Should PTs Advocate for a Low Carb Animal Diet or a High Carb Plant Based Diet? | Modern Manual Therapy Blog - Manual Therapy, Videos, Neurodynamics, Podcasts, Research Reviews

Should PTs Advocate for a Low Carb Animal Diet or a High Carb Plant Based Diet?

Should PTs Advocate for a Low Carb Animal Diet or a High Carb Plant Based Diet? -

For the last several decades low carb advocates have pitched their diet as means to weight loss, better glycemic control, and even life extension. Many avid fans, like Noakes and Attia, have thrown around several low level studies or short term studies to support the low carb dietary pattern. Meanwhile, the data for more plant focused, carb rich diets like the Mediterranean and Whole food plant based diets have been gleaning more and more support. From prospective trials to population and epidemiology data, such plant focused diets seem to be the ideal pattern for physical therapists (PTs) to recommend to many clients. Let's take a look a recent National Institute of Health (NIH) trial comparing a low carb animal based diet to a high carb plant focused diet.

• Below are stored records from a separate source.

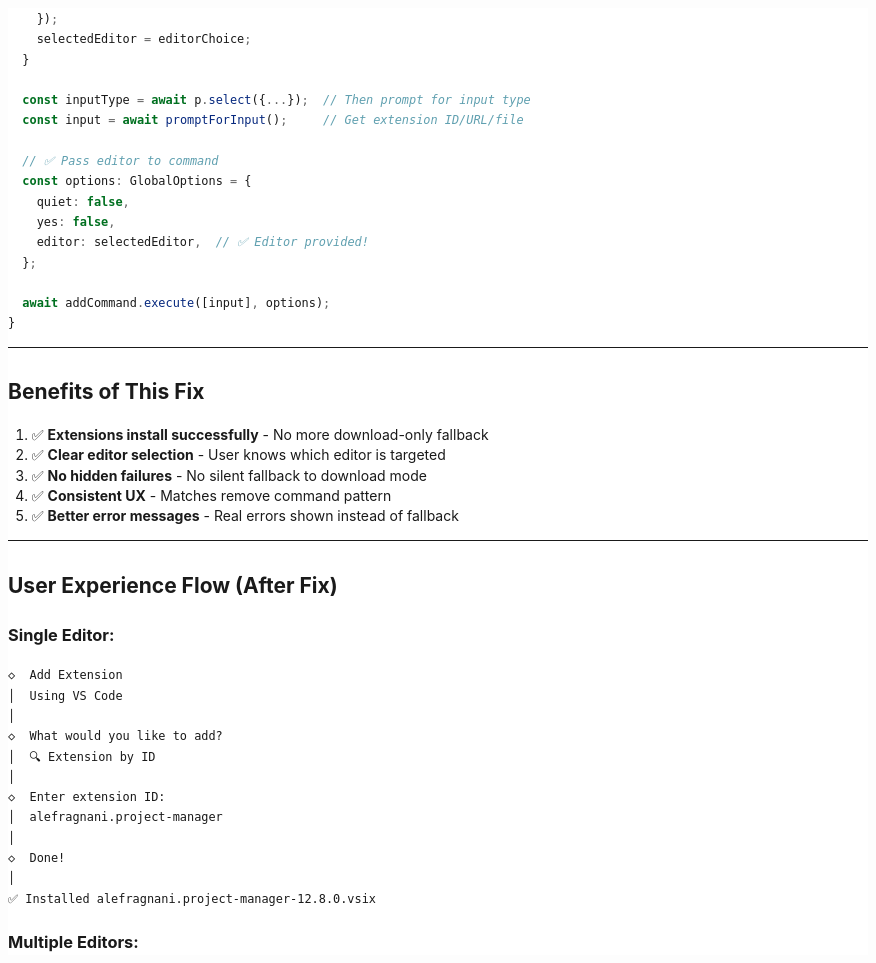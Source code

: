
 ```typescript
    });
    selectedEditor = editorChoice;
  }

  const inputType = await p.select({...});  // Then prompt for input type
  const input = await promptForInput();     // Get extension ID/URL/file

  // ✅ Pass editor to command
  const options: GlobalOptions = {
    quiet: false,
    yes: false,
    editor: selectedEditor,  // ✅ Editor provided!
  };

  await addCommand.execute([input], options);
}
```

---

## Benefits of This Fix

1. ✅ **Extensions install successfully** - No more download-only fallback
2. ✅ **Clear editor selection** - User knows which editor is targeted
3. ✅ **No hidden failures** - No silent fallback to download mode
4. ✅ **Consistent UX** - Matches remove command pattern
5. ✅ **Better error messages** - Real errors shown instead of fallback

---

## User Experience Flow (After Fix)

### Single Editor:

```
◇  Add Extension
│  Using VS Code
│
◇  What would you like to add?
│  🔍 Extension by ID
│
◇  Enter extension ID:
│  alefragnani.project-manager
│
◇  Done!
│
✅ Installed alefragnani.project-manager-12.8.0.vsix
```

### Multiple Editors:
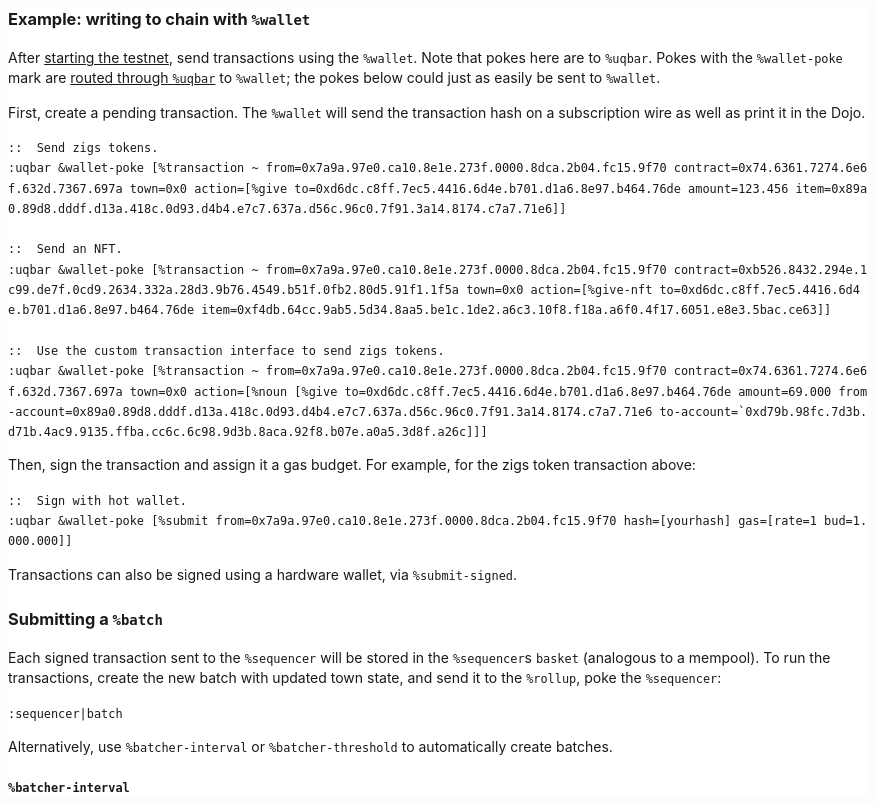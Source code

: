 ### Example: writing to chain with `%wallet`

After [starting the testnet](#starting-up-a-new-testnet), send transactions using the `%wallet`.
Note that pokes here are to `%uqbar`.
Pokes with the `%wallet-poke` mark are [routed through `%uqbar`](#why-route-reads-and-writes-through-uqbar) to `%wallet`; the pokes below could just as easily be sent to `%wallet`.

First, create a pending transaction.
The `%wallet` will send the transaction hash on a subscription wire as well as print it in the Dojo.
```hoon
::  Send zigs tokens.
:uqbar &wallet-poke [%transaction ~ from=0x7a9a.97e0.ca10.8e1e.273f.0000.8dca.2b04.fc15.9f70 contract=0x74.6361.7274.6e6f.632d.7367.697a town=0x0 action=[%give to=0xd6dc.c8ff.7ec5.4416.6d4e.b701.d1a6.8e97.b464.76de amount=123.456 item=0x89a0.89d8.dddf.d13a.418c.0d93.d4b4.e7c7.637a.d56c.96c0.7f91.3a14.8174.c7a7.71e6]]

::  Send an NFT.
:uqbar &wallet-poke [%transaction ~ from=0x7a9a.97e0.ca10.8e1e.273f.0000.8dca.2b04.fc15.9f70 contract=0xb526.8432.294e.1c99.de7f.0cd9.2634.332a.28d3.9b76.4549.b51f.0fb2.80d5.91f1.1f5a town=0x0 action=[%give-nft to=0xd6dc.c8ff.7ec5.4416.6d4e.b701.d1a6.8e97.b464.76de item=0xf4db.64cc.9ab5.5d34.8aa5.be1c.1de2.a6c3.10f8.f18a.a6f0.4f17.6051.e8e3.5bac.ce63]]

::  Use the custom transaction interface to send zigs tokens.
:uqbar &wallet-poke [%transaction ~ from=0x7a9a.97e0.ca10.8e1e.273f.0000.8dca.2b04.fc15.9f70 contract=0x74.6361.7274.6e6f.632d.7367.697a town=0x0 action=[%noun [%give to=0xd6dc.c8ff.7ec5.4416.6d4e.b701.d1a6.8e97.b464.76de amount=69.000 from-account=0x89a0.89d8.dddf.d13a.418c.0d93.d4b4.e7c7.637a.d56c.96c0.7f91.3a14.8174.c7a7.71e6 to-account=`0xd79b.98fc.7d3b.d71b.4ac9.9135.ffba.cc6c.6c98.9d3b.8aca.92f8.b07e.a0a5.3d8f.a26c]]]
```

Then, sign the transaction and assign it a gas budget.
For example, for the zigs token transaction above:
```hoon
::  Sign with hot wallet.
:uqbar &wallet-poke [%submit from=0x7a9a.97e0.ca10.8e1e.273f.0000.8dca.2b04.fc15.9f70 hash=[yourhash] gas=[rate=1 bud=1.000.000]]
```
Transactions can also be signed using a hardware wallet, via `%submit-signed`.


### Submitting a `%batch`

Each signed transaction sent to the `%sequencer` will be stored in the `%sequencer`s `basket` (analogous to a mempool).
To run the transactions, create the new batch with updated town state, and send it to the `%rollup`, poke the `%sequencer`:
```hoon
:sequencer|batch
```

Alternatively, use `%batcher-interval` or `%batcher-threshold` to automatically create batches.


#### `%batcher-interval`
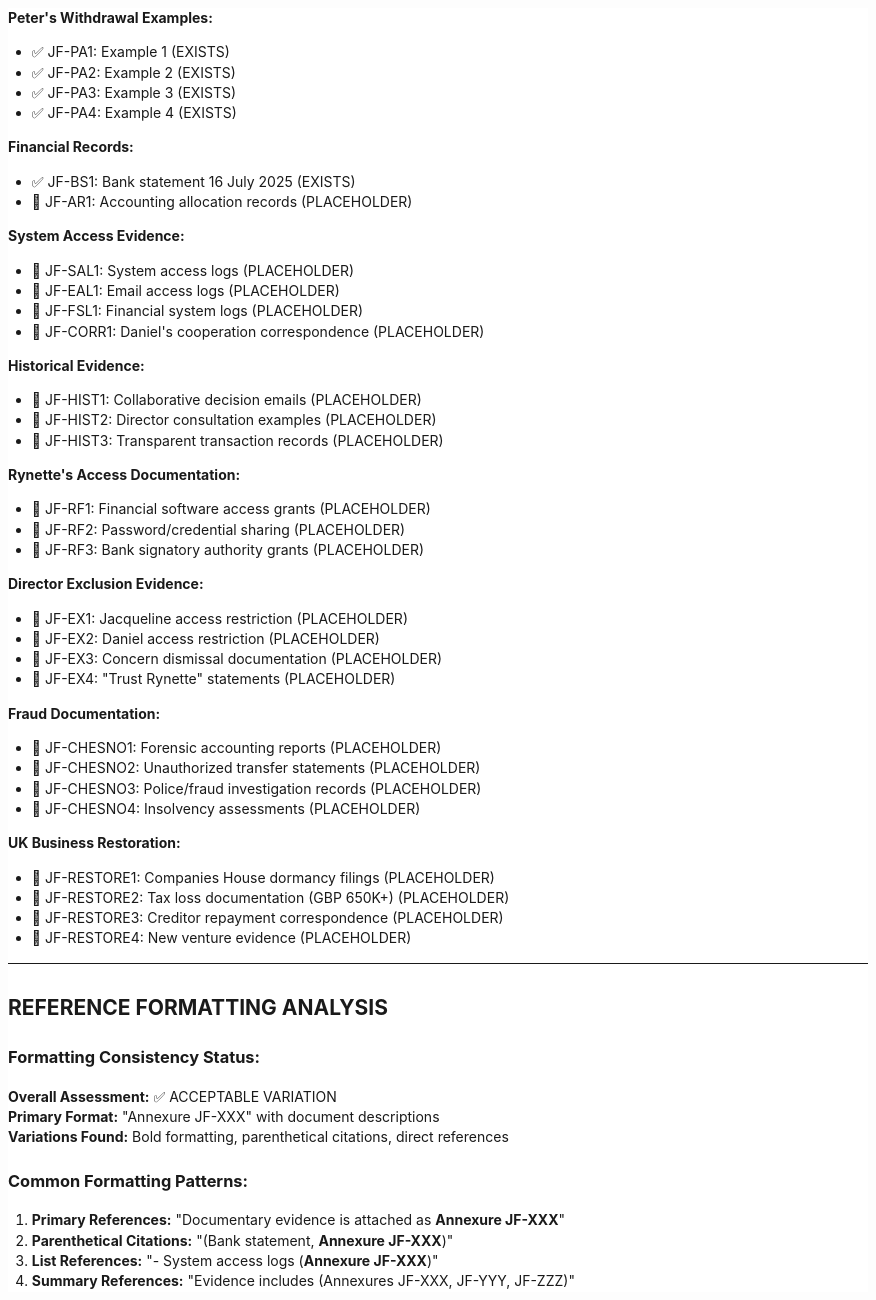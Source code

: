 **Peter's Withdrawal Examples:**
- ✅ JF-PA1: Example 1 (EXISTS)
- ✅ JF-PA2: Example 2 (EXISTS)
- ✅ JF-PA3: Example 3 (EXISTS)
- ✅ JF-PA4: Example 4 (EXISTS)

**Financial Records:**
- ✅ JF-BS1: Bank statement 16 July 2025 (EXISTS)
- 🔄 JF-AR1: Accounting allocation records (PLACEHOLDER)

**System Access Evidence:**
- 🔄 JF-SAL1: System access logs (PLACEHOLDER)
- 🔄 JF-EAL1: Email access logs (PLACEHOLDER)
- 🔄 JF-FSL1: Financial system logs (PLACEHOLDER)
- 🔄 JF-CORR1: Daniel's cooperation correspondence (PLACEHOLDER)

**Historical Evidence:**
- 🔄 JF-HIST1: Collaborative decision emails (PLACEHOLDER)
- 🔄 JF-HIST2: Director consultation examples (PLACEHOLDER)
- 🔄 JF-HIST3: Transparent transaction records (PLACEHOLDER)

**Rynette's Access Documentation:**
- 🔄 JF-RF1: Financial software access grants (PLACEHOLDER)
- 🔄 JF-RF2: Password/credential sharing (PLACEHOLDER)
- 🔄 JF-RF3: Bank signatory authority grants (PLACEHOLDER)

**Director Exclusion Evidence:**
- 🔄 JF-EX1: Jacqueline access restriction (PLACEHOLDER)
- 🔄 JF-EX2: Daniel access restriction (PLACEHOLDER)
- 🔄 JF-EX3: Concern dismissal documentation (PLACEHOLDER)
- 🔄 JF-EX4: "Trust Rynette" statements (PLACEHOLDER)

**Fraud Documentation:**
- 🔄 JF-CHESNO1: Forensic accounting reports (PLACEHOLDER)
- 🔄 JF-CHESNO2: Unauthorized transfer statements (PLACEHOLDER)
- 🔄 JF-CHESNO3: Police/fraud investigation records (PLACEHOLDER)
- 🔄 JF-CHESNO4: Insolvency assessments (PLACEHOLDER)

**UK Business Restoration:**
- 🔄 JF-RESTORE1: Companies House dormancy filings (PLACEHOLDER)
- 🔄 JF-RESTORE2: Tax loss documentation (GBP 650K+) (PLACEHOLDER)
- 🔄 JF-RESTORE3: Creditor repayment correspondence (PLACEHOLDER)
- 🔄 JF-RESTORE4: New venture evidence (PLACEHOLDER)

---

## REFERENCE FORMATTING ANALYSIS

### Formatting Consistency Status:
**Overall Assessment:** ✅ ACCEPTABLE VARIATION  
**Primary Format:** "Annexure JF-XXX" with document descriptions  
**Variations Found:** Bold formatting, parenthetical citations, direct references

### Common Formatting Patterns:
1. **Primary References:** "Documentary evidence is attached as **Annexure JF-XXX**"
2. **Parenthetical Citations:** "(Bank statement, **Annexure JF-XXX**)"
3. **List References:** "- System access logs (**Annexure JF-XXX**)"
4. **Summary References:** "Evidence includes (Annexures JF-XXX, JF-YYY, JF-ZZZ)"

Published in Nature Medicine, the NIH trial was relatively small and focused on short term results. Researchers housed the participants in a NIH controlled facility, proving to increase the internal validity and controls of the study. Of the 20 participants, half received a low carb, animal-based diet, while the other half received a high carb, plant-based diet. After 2 weeks on one diet, each subject then switched to the other diet. Here's what the macros look like for the study:

  • Low carb, animal based
    • Carbs 10%
    • Fat 75.8%
    • Protein ~14%
  • High carb, plant-based
    • Carbs 75.2%
    • Fat 10.3%
    • Protein ~14%

Note that both diets of each group pegged protein intake at the same relative calorie amount, with the obvious factor that the plant-based diet had plant-sources of protein, not meat or animal products. Having equal protein across each diet is important to help control for any protein-related interactions or suggestions of glycemic impact.

The obvious macro difference was the carb and fat amounts, with the low carb diet being very high in fat. As such, those following the high carb, plant-based diet consumed roughly 550-700 calories less each day. Such a calorie deficit translated into significant short term weight loss for those on the plant-based diet. The low-carb group did not gain or lose weight. No surprise here: calories vs calories out!

Glycemic control appeared to be better controlled on the low carb diet compared to the plant-based diet. It is important to understand the subjects were allowed to eat as much of whatever they wanted, whether it was oranges or chickpeas, as long as it fit the macro breakdown for each day. I think this factor may have contributed to slightly higher blood glucose in those on the plant-based diet. It is important to note the slightly higher blood glucose was not "diabetic" and the findings are, again, short-term.

It would be great to see what happens on a more long-term diet. I think with the added calorie deficit of the plant based diet, glycemic control would slowly improve to match that of the low carb diet over time. More interesting would be to examine a third diet: a low-carb plant based diet. It would be fascinating to see if such a diet would produce short term weight loss with good glycemic control. Lastly, this study should highlight to Doctors of Physical Therapy that macro breakdown may not be the sole factor for weight loss. We know that people eating highly processed foods, regardless of macros, tend to gain weight. In the end, people eat food, not macros!